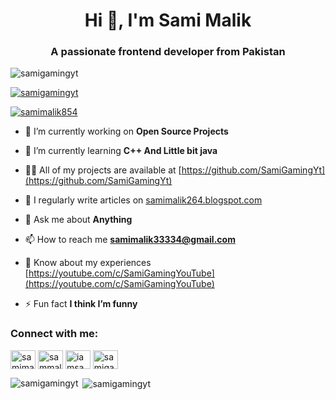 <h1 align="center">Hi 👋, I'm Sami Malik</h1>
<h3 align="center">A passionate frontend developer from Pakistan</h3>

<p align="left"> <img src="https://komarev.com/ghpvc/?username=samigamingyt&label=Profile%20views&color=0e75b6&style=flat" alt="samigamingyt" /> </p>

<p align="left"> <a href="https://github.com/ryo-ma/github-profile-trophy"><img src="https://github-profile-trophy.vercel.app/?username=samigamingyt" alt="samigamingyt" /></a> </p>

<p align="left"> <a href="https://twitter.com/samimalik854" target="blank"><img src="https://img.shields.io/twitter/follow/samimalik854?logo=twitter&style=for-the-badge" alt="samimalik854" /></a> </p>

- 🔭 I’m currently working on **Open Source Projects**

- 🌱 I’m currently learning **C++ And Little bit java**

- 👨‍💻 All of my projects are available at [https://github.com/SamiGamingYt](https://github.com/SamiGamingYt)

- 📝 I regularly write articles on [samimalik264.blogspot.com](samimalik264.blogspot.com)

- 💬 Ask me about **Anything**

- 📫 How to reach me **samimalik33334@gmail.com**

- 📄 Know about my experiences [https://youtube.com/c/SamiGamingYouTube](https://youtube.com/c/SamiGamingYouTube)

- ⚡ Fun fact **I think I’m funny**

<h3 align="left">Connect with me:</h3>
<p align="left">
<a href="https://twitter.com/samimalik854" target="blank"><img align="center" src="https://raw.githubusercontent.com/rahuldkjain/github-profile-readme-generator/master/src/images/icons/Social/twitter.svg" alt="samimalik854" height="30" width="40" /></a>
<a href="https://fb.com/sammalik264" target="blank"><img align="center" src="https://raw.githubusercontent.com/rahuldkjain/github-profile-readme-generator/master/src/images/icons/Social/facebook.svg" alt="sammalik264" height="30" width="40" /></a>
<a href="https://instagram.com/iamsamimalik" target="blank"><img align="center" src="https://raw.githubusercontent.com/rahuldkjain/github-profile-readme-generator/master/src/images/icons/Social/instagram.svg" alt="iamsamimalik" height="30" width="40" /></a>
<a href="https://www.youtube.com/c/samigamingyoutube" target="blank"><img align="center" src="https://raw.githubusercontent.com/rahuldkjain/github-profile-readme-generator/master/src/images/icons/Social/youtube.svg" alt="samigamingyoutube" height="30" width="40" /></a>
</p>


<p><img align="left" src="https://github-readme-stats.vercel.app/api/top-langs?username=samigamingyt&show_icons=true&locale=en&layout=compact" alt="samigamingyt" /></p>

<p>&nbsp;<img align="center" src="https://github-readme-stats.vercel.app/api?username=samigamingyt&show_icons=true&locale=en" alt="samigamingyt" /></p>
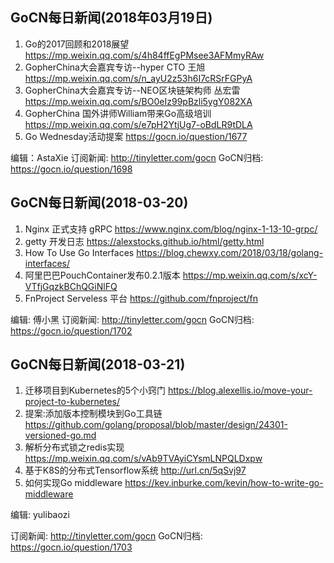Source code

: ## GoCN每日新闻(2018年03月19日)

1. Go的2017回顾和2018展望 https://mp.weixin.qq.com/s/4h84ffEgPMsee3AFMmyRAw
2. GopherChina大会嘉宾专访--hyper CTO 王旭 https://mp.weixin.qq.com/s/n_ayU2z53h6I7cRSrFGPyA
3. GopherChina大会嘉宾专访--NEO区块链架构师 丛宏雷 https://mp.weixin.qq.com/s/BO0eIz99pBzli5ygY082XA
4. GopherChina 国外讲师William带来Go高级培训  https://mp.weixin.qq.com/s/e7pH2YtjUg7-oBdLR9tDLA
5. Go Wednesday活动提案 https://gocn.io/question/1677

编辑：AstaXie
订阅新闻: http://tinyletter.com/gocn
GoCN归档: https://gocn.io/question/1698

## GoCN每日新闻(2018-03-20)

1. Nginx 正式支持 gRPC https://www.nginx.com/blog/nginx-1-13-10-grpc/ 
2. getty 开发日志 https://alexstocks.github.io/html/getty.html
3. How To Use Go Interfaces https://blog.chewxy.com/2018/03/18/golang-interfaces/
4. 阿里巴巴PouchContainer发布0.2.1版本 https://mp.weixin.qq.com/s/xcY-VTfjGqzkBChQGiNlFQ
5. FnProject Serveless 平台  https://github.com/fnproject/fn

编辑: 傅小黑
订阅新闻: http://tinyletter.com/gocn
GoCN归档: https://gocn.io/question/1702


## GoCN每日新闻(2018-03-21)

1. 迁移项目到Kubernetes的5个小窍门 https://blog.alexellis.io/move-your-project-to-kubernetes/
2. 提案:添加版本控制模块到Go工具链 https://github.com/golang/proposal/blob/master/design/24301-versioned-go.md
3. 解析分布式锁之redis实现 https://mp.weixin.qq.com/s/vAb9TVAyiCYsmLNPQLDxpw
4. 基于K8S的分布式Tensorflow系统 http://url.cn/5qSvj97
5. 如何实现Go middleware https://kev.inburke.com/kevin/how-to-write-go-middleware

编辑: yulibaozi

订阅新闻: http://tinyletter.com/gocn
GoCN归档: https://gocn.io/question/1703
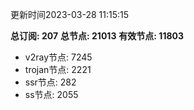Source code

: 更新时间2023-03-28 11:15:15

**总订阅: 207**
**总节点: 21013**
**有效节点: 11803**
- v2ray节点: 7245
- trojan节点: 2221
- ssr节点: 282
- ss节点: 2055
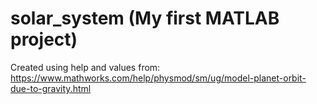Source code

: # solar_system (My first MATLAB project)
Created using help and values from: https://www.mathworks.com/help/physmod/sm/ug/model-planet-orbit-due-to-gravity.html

————————

§ PROBLEM TO SOLVE: Search the data above for the string "golang". Report every line where it is found.

§ RESULT OF THE TASK:
3. How To Use Go Interfaces https://blog.chewxy.com/2018/03/18/golang-interfaces/
2. 提案:添加版本控制模块到Go工具链 https://github.com/golang/proposal/blob/master/design/24301-versioned-go.md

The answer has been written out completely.